Hi all,
the Web-based Systems Group and our industry partner mes |semantics
are
happy to announce the release of the LDIF – Linked Data Integration
Framework Version 0.4 Scale-Out.
LDIF can be used within Linked Data applications to translate
heterogeneous
data from the Web of Linked Data into a clean local target
representation
while keeping track of data provenance. LDIF translates data from the
Web
into a consistent target vocabulary. LDIF includes an identity
resolution
component which translates URI aliases into single target URI.

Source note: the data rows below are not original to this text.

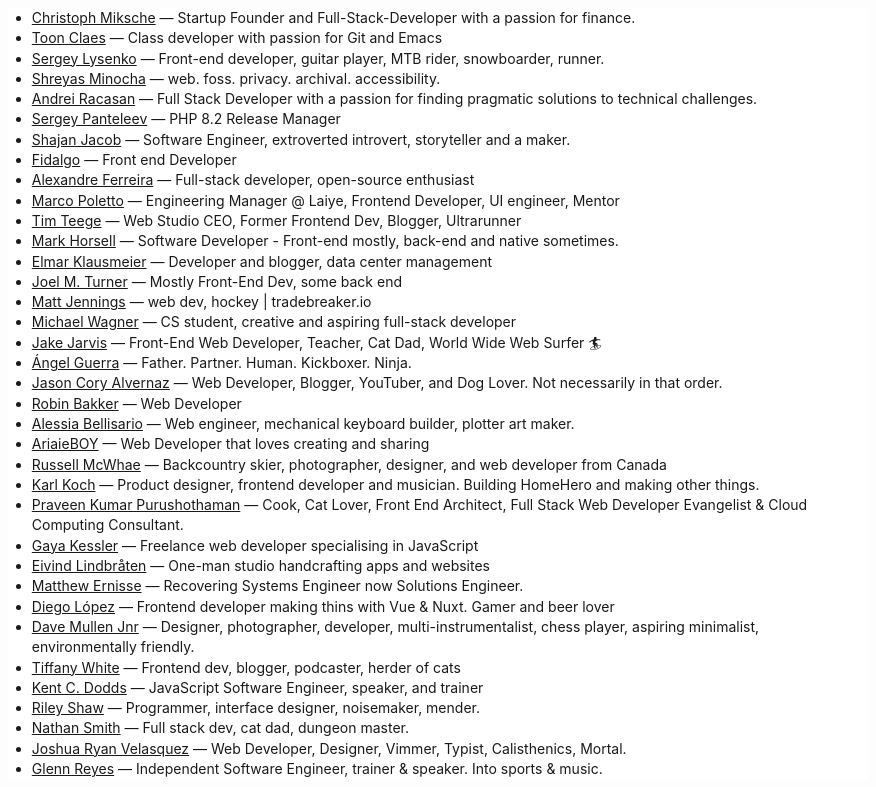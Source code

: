 *   [Christoph Miksche](https://blog.m5e.de/uses/) — Startup Founder and Full-Stack-Developer with a passion for finance.
*   [Toon Claes](https://iotcl.com/uses/) — Class developer with passion for Git and Emacs
*   [Sergey Lysenko](https://soulwish.info/uses/) — Front-end developer, guitar player, MTB rider, snowboarder, runner.
*   [Shreyas Minocha](https://shreyasminocha.me/uses) — web. foss. privacy. archival. accessibility.
*   [Andrei Racasan](https://www.andreiracasan.com/setup) — Full Stack Developer with a passion for finding pragmatic solutions to technical challenges.
*   [Sergey Panteleev](https://sergeypanteleev.com/en/uses) — PHP 8.2 Release Manager
*   [Shajan Jacob](https://shajanjacob.com/uses) — Software Engineer, extroverted introvert, storyteller and a maker.
*   [Fidalgo](https://info.fidalgo.dev/uses) — Front end Developer
*   [Alexandre Ferreira](https://www.alexjorgef.com/about/uses) — Full-stack developer, open-source enthusiast
*   [Marco Poletto](https://poletto.dev/uses/) — Engineering Manager @ Laiye, Frontend Developer, UI engineer, Mentor
*   [Tim Teege](https://www.teesche.com/uses/) — Web Studio CEO, Former Frontend Dev, Blogger, Ultrarunner
*   [Mark Horsell](https://markhorsell.com/uses) — Software Developer - Front-end mostly, back-end and native sometimes.
*   [Elmar Klausmeier](https://eklausmeier.goip.de/aux/uses) — Developer and blogger, data center management
*   [Joel M. Turner](https://joelmturner.com/uses) — Mostly Front-End Dev, some back end
*   [Matt Jennings](https://mattjennings.io/uses) — web dev, hockey | tradebreaker.io
*   [Michael Wagner](https://www.michaelwagner.cc/en/uses) — CS student, creative and aspiring full-stack developer
*   [Jake Jarvis](https://jarv.is/uses/) — Front-End Web Developer, Teacher, Cat Dad, World Wide Web Surfer 🏄
*   [Ángel Guerra](https://angelguerra.me/uses/) — Father. Partner. Human. Kickboxer. Ninja.
*   [Jason Cory Alvernaz](https://jasoncoryalvernaz.com/uses) — Web Developer, Blogger, YouTuber, and Dog Lover. Not necessarily in that order.
*   [Robin Bakker](https://robinbakker.nl/uses) — Web Developer
*   [Alessia Bellisario](https://aless.co/uses) — Web engineer, mechanical keyboard builder, plotter art maker.
*   [AriaieBOY](https://ariaieboy.ir/uses/) — Web Developer that loves creating and sharing
*   [Russell McWhae](https://russellmcwhae.ca/uses) — Backcountry skier, photographer, designer, and web developer from Canada
*   [Karl Koch](https://www.kejk.tech/uses) — Product designer, frontend developer and musician. Building HomeHero and making other things.
*   [Praveen Kumar Purushothaman](https://blog.praveen.science/my-personal-development-environment/) — Cook, Cat Lover, Front End Architect, Full Stack Web Developer Evangelist & Cloud Computing Consultant.
*   [Gaya Kessler](https://theclevernode.com/uses) — Freelance web developer specialising in JavaScript
*   [Eivind Lindbråten](https://madebymist.com/uses) — One-man studio handcrafting apps and websites
*   [Matthew Ernisse](https://www.going-flying.com/~mernisse/uses/) — Recovering Systems Engineer now Solutions Engineer.
*   [Diego López](https://codingpotions.com/uses) — Frontend developer making thins with Vue & Nuxt. Gamer and beer lover
*   [Dave Mullen Jnr](https://davemullenjnr.co.uk/uses) — Designer, photographer, developer, multi-instrumentalist, chess player, aspiring minimalist, environmentally friendly.
*   [Tiffany White](https://tiffanywhite.dev/uses/) — Frontend dev, blogger, podcaster, herder of cats
*   [Kent C. Dodds](https://kentcdodds.com/uses) — JavaScript Software Engineer, speaker, and trainer
*   [Riley Shaw](https://rileyjshaw.com/uses) — Programmer, interface designer, noisemaker, mender.
*   [Nathan Smith](https://nathan-smith.org/uses) — Full stack dev, cat dad, dungeon master.
*   [Joshua Ryan Velasquez](https://joshua-afk.github.io/uses) — Web Developer, Designer, Vimmer, Typist, Calisthenics, Mortal.
*   [Glenn Reyes](https://glennreyes.com/uses) — Independent Software Engineer, trainer & speaker. Into sports & music.
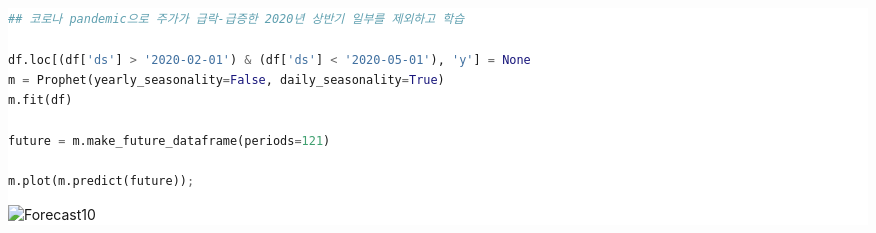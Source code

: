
 ```python
## 코로나 pandemic으로 주가가 급락-급증한 2020년 상반기 일부를 제외하고 학습

df.loc[(df['ds'] > '2020-02-01') & (df['ds'] < '2020-05-01'), 'y'] = None
m = Prophet(yearly_seasonality=False, daily_seasonality=True)
m.fit(df)

future = m.make_future_dataframe(periods=121)

m.plot(m.predict(future));
```
![Forecast10](../../../assets/images/ml_applied/prophet_forecast10.png)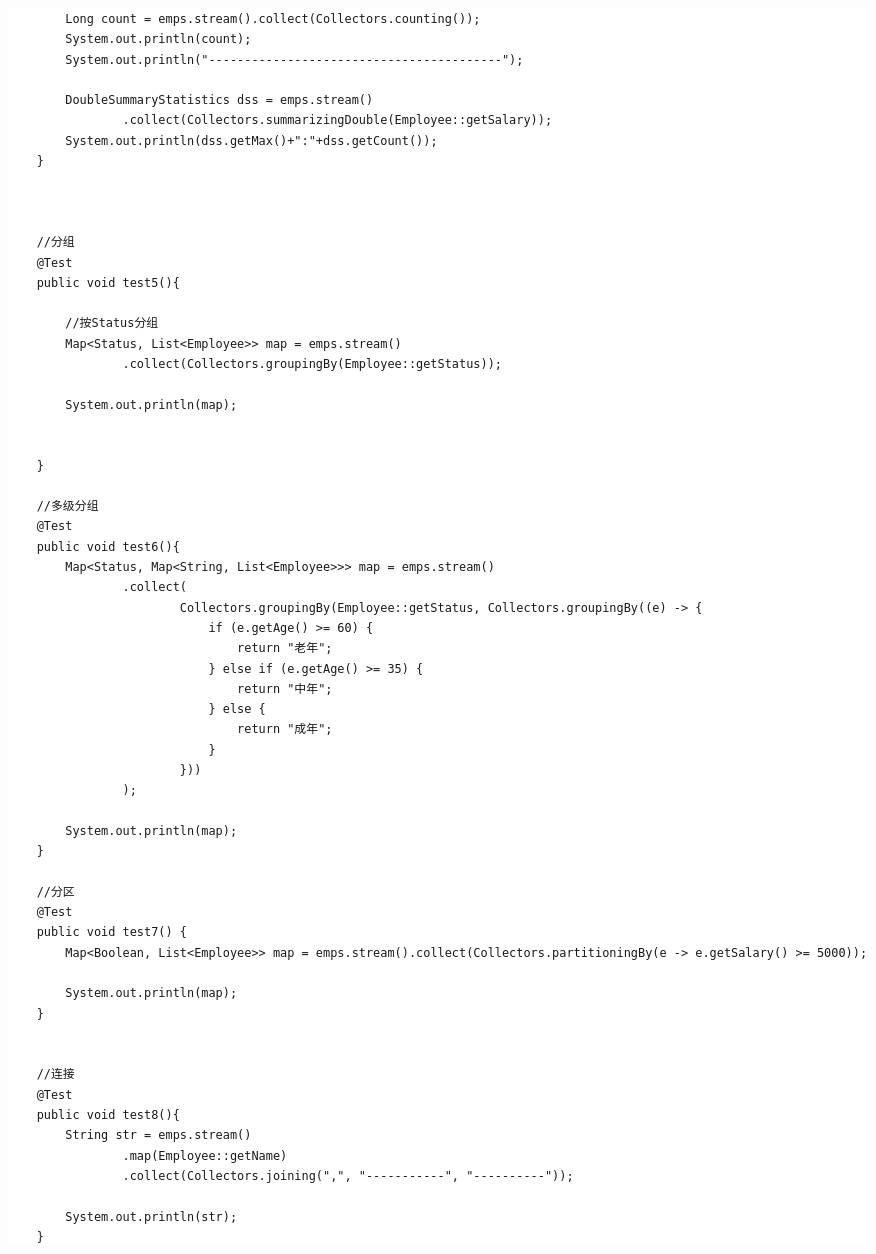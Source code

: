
 ```
        Long count = emps.stream().collect(Collectors.counting());
        System.out.println(count);
        System.out.println("-----------------------------------------");

        DoubleSummaryStatistics dss = emps.stream()
                .collect(Collectors.summarizingDouble(Employee::getSalary));
        System.out.println(dss.getMax()+":"+dss.getCount());
    }



    //分组
    @Test
    public void test5(){

        //按Status分组
        Map<Status, List<Employee>> map = emps.stream()
                .collect(Collectors.groupingBy(Employee::getStatus));

        System.out.println(map);


    }

    //多级分组
    @Test
    public void test6(){
        Map<Status, Map<String, List<Employee>>> map = emps.stream()
                .collect(
                        Collectors.groupingBy(Employee::getStatus, Collectors.groupingBy((e) -> {
                            if (e.getAge() >= 60) {
                                return "老年";
                            } else if (e.getAge() >= 35) {
                                return "中年";
                            } else {
                                return "成年";
                            }
                        }))
                );

        System.out.println(map);
    }

    //分区
    @Test
    public void test7() {
        Map<Boolean, List<Employee>> map = emps.stream().collect(Collectors.partitioningBy(e -> e.getSalary() >= 5000));

        System.out.println(map);
    }


    //连接
    @Test
    public void test8(){
        String str = emps.stream()
                .map(Employee::getName)
                .collect(Collectors.joining(",", "-----------", "----------"));

        System.out.println(str);
    }

```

Up till now, LDIF stored data purely in-memory. This restricted the
amount
of data that could be processed.
LDIF Version 0.4 introduces two new implementations of the LDIF
runtime
environment which allow LDIF to scale to large data sets:
1. The new triple store backed implementation scales to larger data
sets on
a single machine.
2. The new Hadoop-based implementation provides for processing very
large
data sets on a Hadoop cluster, for instance on Amazon EC2.
We have tested LDIF for integrating RDF data sets ranging from 25
million to
3.6 billion triples.
A comparison of the performance of all three implementations is found
on the
LDIF benchmark page:
http://www.assembla.com/spaces/ldif/wiki/Benchmark
LDIF is provided under the terms of the Apache Software License. LDIF
can be
downloaded from the project webpage which also provides detailed
information
about the features and the configuration of the framework:
http://www4.wiwiss.fu-berlin.de/bizer/ldif/
The development of LDIF is supported in part by Vulcan Inc. as part of
its
Project Halo and by the EU FP7 project LOD2 (Grant No. 257943).
Cheers,
Andreas Schultz, Andrea Matteini, Robert Isele, Chris Bizer and
Christian Becker